Lewis applied to Bohmian Mechanics What God creates is the space time- perhaps a high dimensional space to accommodate the wave function- or perhaps he can get away with 3+1 space time. He then distributes the particle positions and the values of the wave function (or whatever corresponds to the wave function that can be fit into 3-d) throughout all of space time. The laws then are given by the Best theory of this world. Of course, what laws there are will depend on the distribution. But it may be that the laws are a package of the two dynamical laws and the initial probability distribution Ψ squared. Note that on this account Ψ squared is not derived from the other laws- or dependent on a prior notion of typicality. And it is on an equal footing as far as lawfulness is concerned with the dynamical laws. This is why it can ground the lawfulness of the qm frequencies, the uncertainty relations, the impossibility of superluminal signaling and so on. It is not surprising that we have guessed that the initial probability distribution is the equivariant one. Its being equivariant makes it enormously simple. Any other distribution would be incredibly complicated wince it would change over time. Of course there is no guarantee that God created a world whose Best Theory is Bohmian Mechanics.

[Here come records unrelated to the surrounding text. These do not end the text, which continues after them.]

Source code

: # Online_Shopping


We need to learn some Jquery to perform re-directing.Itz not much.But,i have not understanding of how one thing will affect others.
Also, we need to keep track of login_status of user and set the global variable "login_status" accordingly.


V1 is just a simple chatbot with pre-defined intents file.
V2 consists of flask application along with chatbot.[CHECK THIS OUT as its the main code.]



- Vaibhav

Comparisons 1. DGZ: the initial distribution or family of distributions measures typicality not probability Lewis: the initial distribution is a probability distribution but not probability understood in terms of frequencies. 2. The DGZ account is not tied to any particular account of laws. But if laws are understood along Maudlin’s lines then it is not clear that the typical quantum mechanical frequencies should count as lawful since they are not consequences of the dynamical laws alone. They have the status of special science laws that depend on special intial conditions Lewis: The initial probability distribution has the same nomological status as the dynaical laws. 3. DGZ: prove that the frequencies obtained in measurement situations (and other quantum mechanical frequencies) are typical. This underlies the usual applications of Born’s rule. Lewis can take over DGZ’s argument but now as an argument directly for the probabilities of the outcomes of experiments and other events. There is no need to take a detour through typicality and frequencies.